The install process went relatively smooth, other than a hiccup getting Mojave to download for the Mac App Store. Mojave installed in under an hour and was up and running.
OUT WITH THE OLD
Part of my hesitation to installing Mojave is that we make a lot of screenshots and do a lot of video screen captures for tutorials and client videos. Previous to Mojave, we had to use a combination of the legacy screenshot functionality, along with QuickTime. I couldn’t find anyone talking about what would happen to these functions once we upgraded to Mojave. The first thing I tested was whether QuickTime and Preview still worked. I ran through some common internal workflows to ensure that things run normally. Everything was fine and I was able to move onto video editing.
IT’S ALL GOING TO BE ALL RIGHT
Our biggest Pro apps are Final Cut Pro X and Motion, which are both made by Apple. Normally a first party app should work great, but Pro apps like this typically don’t get the love that Apple apps like Pages, Numbers and Keynote get. I wanted to run some test editing projects to ensure that an upgrade would be safe. We also use Adobe apps like Premiere Pro, Audition and Photoshop, but a simple check to make sure they open is sufficient for me. We have Surface computers in the office that could handle any short-term needs if we run into a weird bug. The biggest change with apps in Mojave is the dropping of support (to an extent, but it is super technical) of 32 bit apps. If you are concerned about some of your older apps not working, there is a good write-up on MacWorld outlining the apps that are unsupported. This article also talks further about 32 bit app support.
SHINY NEW THINGS
Once I had checked out my top concerns, I started taking a look into new items. Things like Dark Mode and Stacks are welcomed additions. I purposely let my desktop stay cluttered to test out if Stacks was worth using. It’s a great organizational addition to creatives, and a welcomed change. There are new apps in Mojave, which I’ll talk about later in this post, but the main one is the Screenshots app. By clicking Command-Option-5 on your keyboard, you can open the app to capture screenshots and video. It’s a fantastic addition that will be our go-to screenshot video capture moving forward.
Some Weird Things…
Alas, there is always something weird that pops up in testing. We found it when AirDropping photos and video from an iPhone to the MacBook Air. The HEIC file format is now being natively sent, instead of converting and natively saving into a common file format, JPEG. I’m not a fan of this, but it is an issue that we can live with.

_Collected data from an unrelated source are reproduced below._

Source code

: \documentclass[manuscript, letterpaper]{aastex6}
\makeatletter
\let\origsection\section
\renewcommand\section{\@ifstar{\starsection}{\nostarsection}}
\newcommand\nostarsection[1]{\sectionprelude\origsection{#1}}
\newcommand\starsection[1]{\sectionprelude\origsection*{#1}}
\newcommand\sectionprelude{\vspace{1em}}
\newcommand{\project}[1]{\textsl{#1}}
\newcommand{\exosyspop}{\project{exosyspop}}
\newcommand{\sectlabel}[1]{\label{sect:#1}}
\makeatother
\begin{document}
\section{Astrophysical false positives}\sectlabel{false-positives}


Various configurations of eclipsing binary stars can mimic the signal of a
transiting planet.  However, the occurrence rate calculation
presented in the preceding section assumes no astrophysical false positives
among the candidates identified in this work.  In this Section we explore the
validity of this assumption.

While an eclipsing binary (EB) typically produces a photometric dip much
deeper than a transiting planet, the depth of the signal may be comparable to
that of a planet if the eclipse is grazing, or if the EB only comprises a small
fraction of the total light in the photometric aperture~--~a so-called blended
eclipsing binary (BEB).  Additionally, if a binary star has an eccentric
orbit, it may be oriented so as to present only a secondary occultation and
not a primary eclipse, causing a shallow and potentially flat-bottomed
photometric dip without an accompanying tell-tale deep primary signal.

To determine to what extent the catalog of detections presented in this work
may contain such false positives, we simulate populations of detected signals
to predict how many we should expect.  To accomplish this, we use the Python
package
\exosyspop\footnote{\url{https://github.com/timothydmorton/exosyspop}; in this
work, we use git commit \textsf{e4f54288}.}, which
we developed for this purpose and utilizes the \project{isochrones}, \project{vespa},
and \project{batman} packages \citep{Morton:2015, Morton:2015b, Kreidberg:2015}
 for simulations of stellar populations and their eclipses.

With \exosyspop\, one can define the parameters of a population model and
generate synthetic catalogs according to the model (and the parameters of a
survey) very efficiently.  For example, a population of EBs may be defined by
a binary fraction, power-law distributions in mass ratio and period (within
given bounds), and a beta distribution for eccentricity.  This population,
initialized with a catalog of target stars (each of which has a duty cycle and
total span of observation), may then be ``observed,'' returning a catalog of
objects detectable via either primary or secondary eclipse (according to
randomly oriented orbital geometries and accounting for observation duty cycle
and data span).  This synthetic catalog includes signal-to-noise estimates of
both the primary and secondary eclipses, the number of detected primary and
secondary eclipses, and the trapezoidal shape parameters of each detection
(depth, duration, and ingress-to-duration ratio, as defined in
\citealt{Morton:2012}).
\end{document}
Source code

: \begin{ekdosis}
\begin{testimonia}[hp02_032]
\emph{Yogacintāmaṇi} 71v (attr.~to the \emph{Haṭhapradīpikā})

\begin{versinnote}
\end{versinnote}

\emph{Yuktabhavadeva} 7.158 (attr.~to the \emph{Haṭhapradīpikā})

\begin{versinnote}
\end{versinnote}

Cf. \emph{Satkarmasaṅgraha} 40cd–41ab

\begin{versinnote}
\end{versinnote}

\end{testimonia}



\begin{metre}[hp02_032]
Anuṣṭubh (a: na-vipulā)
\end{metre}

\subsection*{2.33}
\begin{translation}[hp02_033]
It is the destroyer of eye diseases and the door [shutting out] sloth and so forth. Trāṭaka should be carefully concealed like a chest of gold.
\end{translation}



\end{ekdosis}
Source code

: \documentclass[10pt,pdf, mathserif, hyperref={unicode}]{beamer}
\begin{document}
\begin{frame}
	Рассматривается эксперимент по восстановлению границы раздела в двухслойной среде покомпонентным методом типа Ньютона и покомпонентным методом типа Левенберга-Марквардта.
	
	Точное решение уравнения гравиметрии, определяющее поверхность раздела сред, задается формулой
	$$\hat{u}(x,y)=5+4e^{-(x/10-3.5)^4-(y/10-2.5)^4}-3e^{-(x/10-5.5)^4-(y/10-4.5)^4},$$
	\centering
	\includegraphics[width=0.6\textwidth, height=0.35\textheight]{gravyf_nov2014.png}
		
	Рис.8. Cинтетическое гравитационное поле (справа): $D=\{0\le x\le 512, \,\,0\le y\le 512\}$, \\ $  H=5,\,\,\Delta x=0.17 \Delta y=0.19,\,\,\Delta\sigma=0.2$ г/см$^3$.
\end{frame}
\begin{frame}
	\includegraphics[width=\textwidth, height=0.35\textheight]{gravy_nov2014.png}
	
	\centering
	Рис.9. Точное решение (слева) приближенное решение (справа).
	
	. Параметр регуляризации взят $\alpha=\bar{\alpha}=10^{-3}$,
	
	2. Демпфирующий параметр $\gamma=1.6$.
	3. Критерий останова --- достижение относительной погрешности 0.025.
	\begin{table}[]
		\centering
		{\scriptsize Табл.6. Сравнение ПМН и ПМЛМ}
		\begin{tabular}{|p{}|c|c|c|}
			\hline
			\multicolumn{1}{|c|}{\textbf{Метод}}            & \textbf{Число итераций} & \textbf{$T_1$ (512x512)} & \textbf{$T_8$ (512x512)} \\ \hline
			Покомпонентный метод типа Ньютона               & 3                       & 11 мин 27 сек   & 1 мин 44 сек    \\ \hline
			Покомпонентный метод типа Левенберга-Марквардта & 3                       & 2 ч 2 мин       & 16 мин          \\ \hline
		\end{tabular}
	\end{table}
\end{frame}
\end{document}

Final Thoughts and the State of the Mac
If you are deep into the Mac community, you’ve heard the phrase “Marzipan,” which was from Bloomberg’s Marc Gurman article talking about the merger of macOS and iOS app frameworks into a more common code base. Without getting too technical, there has been a lot of complaints about the first of these apps that Apple has made with this new development approach. Mojave ships with Apple’s Home, News, Stocks and Voice Memos; which are ports of their iOS counterparts. I have listened to many Apple podcasters complain about the state of these apps and what it means for the Mac as a platform. While the Home app is not optimized for a larger screen (the main rooms page looks like it is running an iPhone-sized view), it is more responsive to access our office security cameras. Voice Memos is also exciting due to the iCloud storage support. These apps are a promising preview to what the Mac could be like in the next few years. I only hope that Apple will put out new laptop hardware and possibly an update to the Mac Mini (is that too much to ask?).